Cash Position: As of December 31, 2020, Regulus had $31.1 million in cash and cash equivalents.

Revenue: Revenue was $5.0 million and $10.0 million for the quarter and year ended December 31, 2020, respectively, compared to less than $0.1 million and $6.8 million for the same periods in 2019. Revenue recognized for the quarter and year ended December 31, 2020 was attributable to the achievement of the enrollment milestone and completion of transfer and verification of certain materials to Sanofi under the August 2020 amendment to our collaboration agreement with Sanofi related to RG-012, currently in Phase 2 for Alport syndrome. Revenue recognized for the same periods in 2019 was attributable to the upfront payments received under the 2018 Sanofi amendment related to the transfer of the RG-012 program to Sanofi.

Research and Development (R&D) Expenses: Research and development expenses were $4.0 million and $15.3 million for the quarter and year ended December 31, 2020, respectively, compared to $2.1 million and $12.3 million for the same periods in 2019. The aggregate increase for the quarter ended December 31, 2020, as compared to the quarter ended December 31, 2019, was driven by an increase in external development expenses, primarily attributable to start-up activities and initiation of enrollment in our RGLS4326 Phase 1b study in October 2020. The aggregate increase for the year ended December 31, 2020, as compared to the year ended December 31, 2019, was driven by an increase in external development expenses, attributable to RGLS4326 MAD and Phase 1b study activities, partially offset by a reduction in personnel and internal expenses.

General and Administrative (G&A) Expenses: General and administrative expenses were $2.1 million and $8.8 million for the quarter and year ended December 31, 2020, compared to $2.4 million and $11.3 million for the same periods in 2019. These amounts reflect personnel-related and ongoing general business operating costs.

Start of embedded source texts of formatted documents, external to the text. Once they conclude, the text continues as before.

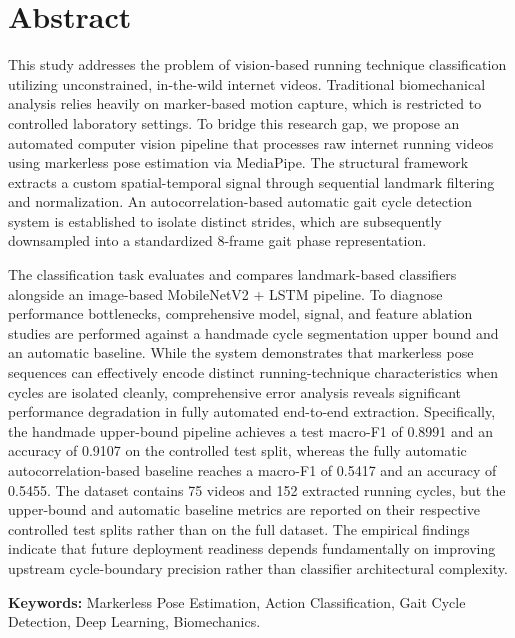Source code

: \chapter*{Abstract}

This study addresses the problem of vision-based running technique classification utilizing unconstrained, in-the-wild internet videos. Traditional biomechanical analysis relies heavily on marker-based motion capture, which is restricted to controlled laboratory settings. To bridge this research gap, we propose an automated computer vision pipeline that processes raw internet running videos using markerless pose estimation via MediaPipe. The structural framework extracts a custom spatial-temporal signal  through sequential landmark filtering and normalization. An autocorrelation-based automatic gait cycle detection system is established to isolate distinct strides, which are subsequently downsampled into a standardized 8-frame gait phase representation. 

The classification task evaluates and compares landmark-based classifiers alongside an image-based MobileNetV2 + LSTM pipeline. To diagnose performance bottlenecks, comprehensive model, signal, and feature ablation studies are performed against a handmade cycle segmentation upper bound and an automatic baseline. While the system demonstrates that markerless pose sequences can effectively encode distinct running-technique characteristics when cycles are isolated cleanly, comprehensive error analysis reveals significant performance degradation in fully automated end-to-end extraction. Specifically, the handmade upper-bound pipeline achieves a test macro-F1 of 0.8991 and an accuracy of 0.9107 on the controlled test split, whereas the fully automatic autocorrelation-based baseline reaches a macro-F1 of 0.5417 and an accuracy of 0.5455. The dataset contains 75 videos and 152 extracted running cycles, but the upper-bound and automatic baseline metrics are reported on their respective controlled test splits rather than on the full dataset. The empirical findings indicate that future deployment readiness depends fundamentally on improving upstream cycle-boundary precision rather than classifier architectural complexity.

\vspace{1.0cm}
\noindent \textbf{Keywords:} Markerless Pose Estimation, Action Classification, Gait Cycle Detection, Deep Learning, Biomechanics.
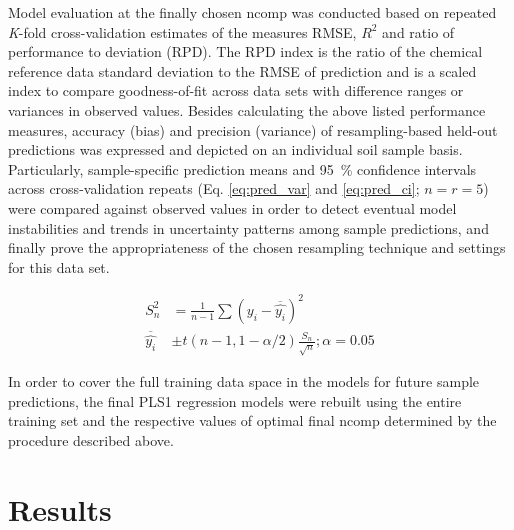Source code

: \documentclass[10pt,letterpaper]{article}
\begin{document}
Model evaluation at the finally chosen ncomp was conducted based on repeated
\emph{K}-fold cross-validation estimates of the measures RMSE, $R^2$ and ratio
of performance to deviation (RPD). The RPD index is the ratio of the chemical
reference data standard deviation to the RMSE of prediction and is a scaled
index to compare goodness-of-fit across data sets with difference ranges or
variances in observed values. Besides calculating the above listed performance
measures, accuracy (bias) and precision (variance) of resampling-based held-out
predictions was expressed and depicted on an individual soil sample basis.
Particularly, sample-specific prediction means and \SI{95}{\%} confidence
intervals across cross-validation repeats (Eq. \ref{eq:pred_var} and
\ref{eq:pred_ci}; $n = r = 5$) were compared against observed values in order to
detect eventual model instabilities and trends in uncertainty patterns among
sample predictions, and finally prove the appropriateness of the chosen
resampling technique and settings for this data set.

\begin{align}
\label{eq:pred_var}
S_n^2 &= \frac{1}{n - 1} \sum{{(y_i - \overline{\hat{y_i}})}^2} \\
\label{eq:pred_ci}
\overline{\hat{y_i}} &\pm t(n - 1, 1 - \alpha / 2) \frac{S_n}{\sqrt{n}};
\alpha = 0.05
\end{align}

In order to cover the full training data space in the models for future sample
predictions, the final PLS1 regression models were rebuilt using the entire
training set and the respective values of optimal final ncomp determined by the
procedure described above.




\section*{Results}
\end{document}
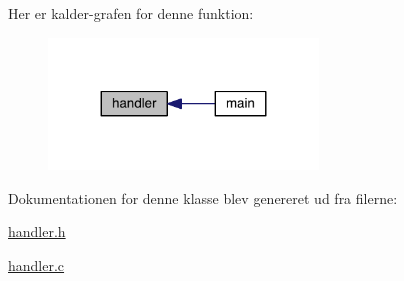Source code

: Her er kalder-\/grafen for denne funktion\+:\nopagebreak
\begin{figure}[H]
\begin{center}
\leavevmode
\includegraphics[width=203pt]{d2/d01/class_handler_af5be5b016b862943cd22504490acc8f4_icgraph}
\end{center}
\end{figure}




Dokumentationen for denne klasse blev genereret ud fra filerne\+:\begin{DoxyCompactItemize}
\item 
\hyperlink{handler_8h}{handler.\+h}\item 
\hyperlink{handler_8c}{handler.\+c}\end{DoxyCompactItemize}
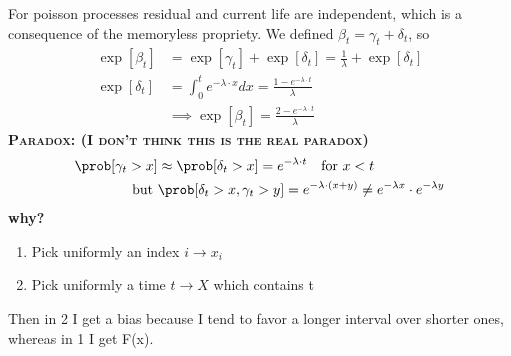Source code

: For poisson processes residual and current life are independent, which is a consequence of the memoryless propriety. We defined $\beta_t=\gamma_t + \delta_t$, so
\begin{equation}\begin{split}
\exp[\beta_t]&=\exp[\gamma_t] + \exp[\delta_t]  = \frac{1}{\lambda} + \exp[\delta_t]\\
\exp[\delta_t]&= \int_0^t e^{-\lambda \cdot x} dx = \frac{1-e^{-\lambda \cdot t}}{\lambda} \\
&\implies \exp[\beta_t]= \frac{2-e^{-\lambda \cdot t}}{\lambda}
\end{split}\end{equation}
\textbf{\textsc{Paradox:   (I don't think this is the real paradox)}}
\begin{equation}
  \begin{split}
    \prob[\gamma_t > x] &\approx \prob[\delta_t>x] = e^{-\lambda \cdot t} \quad \text{for }x<t \\
    \text{but } &\prob[\delta_t >x , \gamma _ t > y ] = e^{-\lambda \cdot (x+y)} \neq e^{-\lambda x} \cdot e^{-\lambda y}
  \end{split}
\end{equation}
\textbf{why?}
\begin{enumerate}
  \item Pick uniformly an index $i \to x_i $
  \item Pick uniformly a time $t \to X$ which contains t
\end{enumerate}

Then in 2 I get a bias because I tend to favor a longer interval over shorter ones, whereas in 1 I get F(x).

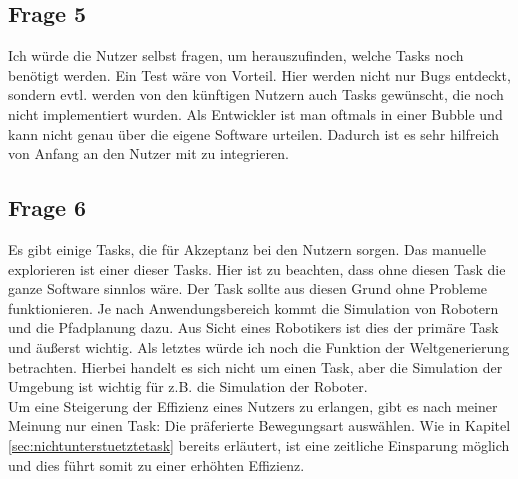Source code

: \documentclass{TUBAFarbeiten}
\begin{document}
\subsection{Frage 5}
Ich würde die Nutzer selbst fragen, um herauszufinden, welche Tasks noch benötigt werden. Ein Test wäre von Vorteil. Hier werden nicht nur Bugs entdeckt, sondern evtl. werden von den künftigen Nutzern auch Tasks gewünscht, die noch nicht implementiert wurden. Als Entwickler ist man oftmals in einer Bubble und kann nicht genau über die eigene Software urteilen. Dadurch ist es sehr hilfreich von Anfang an den Nutzer mit zu integrieren.
\subsection{Frage 6}
Es gibt einige Tasks, die für Akzeptanz bei den Nutzern sorgen. Das manuelle explorieren ist einer dieser Tasks. Hier ist zu beachten, dass ohne diesen Task die ganze Software sinnlos wäre. Der Task sollte aus diesen Grund ohne Probleme funktionieren. Je nach Anwendungsbereich kommt die Simulation von Robotern und die Pfadplanung dazu. Aus Sicht eines Robotikers ist dies der primäre Task und äußerst wichtig. Als letztes würde ich noch die Funktion der Weltgenerierung betrachten. Hierbei handelt es sich nicht um einen Task, aber die Simulation der Umgebung ist wichtig für z.B. die Simulation der Roboter.\\
Um eine Steigerung der Effizienz eines Nutzers zu erlangen, gibt es nach meiner Meinung nur einen Task: Die präferierte Bewegungsart auswählen. Wie in Kapitel \ref{sec:nichtunterstuetztetask} bereits erläutert, ist eine zeitliche Einsparung möglich und dies führt somit zu einer erhöhten Effizienz.


\newpage
\listoffigures
\newpage
\listoftables
\newpage


\end{document}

The decreases are primarily attributable to continued cost reduction efforts.

Net Loss: Net loss was $1.3 million, or $0.03 per share (basic and diluted), and $15.7 million, or $0.45 per share (basic and diluted), for the quarter and year ended December 31, 2020, respectively, compared to $4.9 million, or $0.23 per share (basic and diluted), and $18.6 million, or $1.08 per share (basic and diluted), for the same periods in 2019.

About ADPKD

ADPKD, caused by the mutations in the PKD1 or PKD2 genes, is among the most common human monogenic disorders and a leading cause of end-stage renal disease. The disease is characterized by the development of multiple fluid filled cysts primarily in the kidneys, and to a lesser extent in the liver and other organs. Excessive kidney cyst cell proliferation, a central pathological feature, ultimately leads to end-stage renal disease in approximately 50% of ADPKD patients by age 60.

About RGLS4326

RGLS4326 is a novel oligonucleotide designed to inhibit miR-17 and designed to preferentially target the kidney. Preclinical studies with RGLS4326 have demonstrated direct regulation of Pkd1 and Pkd2, reduction of cyst growth in human in vitro ADPKD models, and attenuation of cyst proliferation and improvement of kidney function in mouse models of ADPKD. The RGLS4326 IND is currently on a Partial Clinical Hold for treatment of extended duration by FDA until the second set of requirements outlined by the agency have been satisfactorily addressed. The Company will use information from the Phase 1 clinical studies, including the first cohort of the Phase 1b together with information from the recently completed additional nonclinical studies generated in 2020, in its plan to address the second set of requirements outlined in the Partial Clinical Hold letter to support studies of extended duration. Regulus plans to discuss its approach to addressing the remaining Partial Clinical Hold requirements with FDA in mid-2021. RGLS4326 received orphan drug designation from FDA in July 2020.